Directions: When the line containing "All | Pending |" appears in the listing below, set it down along with each later line through the end, exactly as written, and nothing before it.

Input:
>>>>

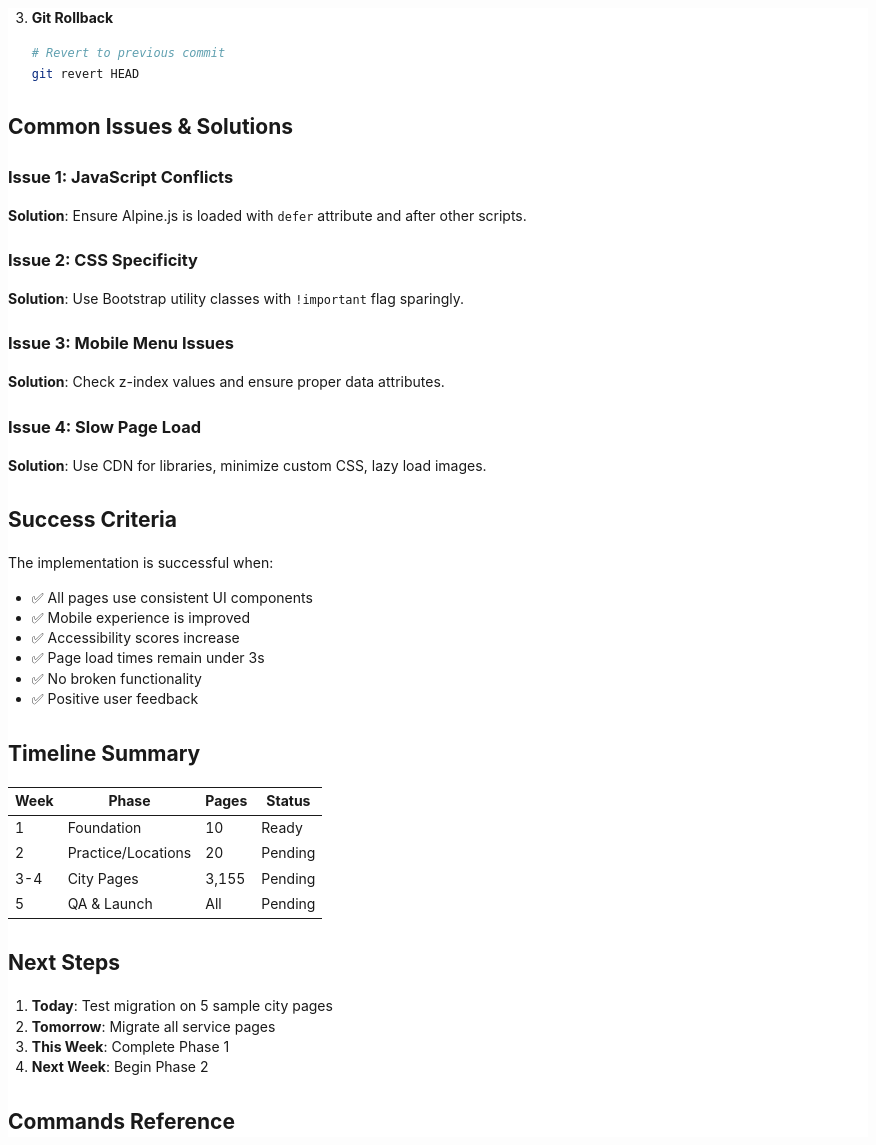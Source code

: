 3. **Git Rollback**
   ```bash
   # Revert to previous commit
   git revert HEAD
   ```

## Common Issues & Solutions

### Issue 1: JavaScript Conflicts
**Solution**: Ensure Alpine.js is loaded with `defer` attribute and after other scripts.

### Issue 2: CSS Specificity
**Solution**: Use Bootstrap utility classes with `!important` flag sparingly.

### Issue 3: Mobile Menu Issues
**Solution**: Check z-index values and ensure proper data attributes.

### Issue 4: Slow Page Load
**Solution**: Use CDN for libraries, minimize custom CSS, lazy load images.

## Success Criteria

The implementation is successful when:
- ✅ All pages use consistent UI components
- ✅ Mobile experience is improved
- ✅ Accessibility scores increase
- ✅ Page load times remain under 3s
- ✅ No broken functionality
- ✅ Positive user feedback

## Timeline Summary

| Week | Phase | Pages | Status |
|------|-------|-------|--------|
| 1 | Foundation | 10 | Ready |
| 2 | Practice/Locations | 20 | Pending |
| 3-4 | City Pages | 3,155 | Pending |
| 5 | QA & Launch | All | Pending |

## Next Steps

1. **Today**: Test migration on 5 sample city pages
2. **Tomorrow**: Migrate all service pages
3. **This Week**: Complete Phase 1
4. **Next Week**: Begin Phase 2

## Commands Reference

<<<<

Problem solution:
| 5 | QA & Launch | All | Pending |

## Next Steps

1. **Today**: Test migration on 5 sample city pages
2. **Tomorrow**: Migrate all service pages
3. **This Week**: Complete Phase 1
4. **Next Week**: Begin Phase 2

## Commands Reference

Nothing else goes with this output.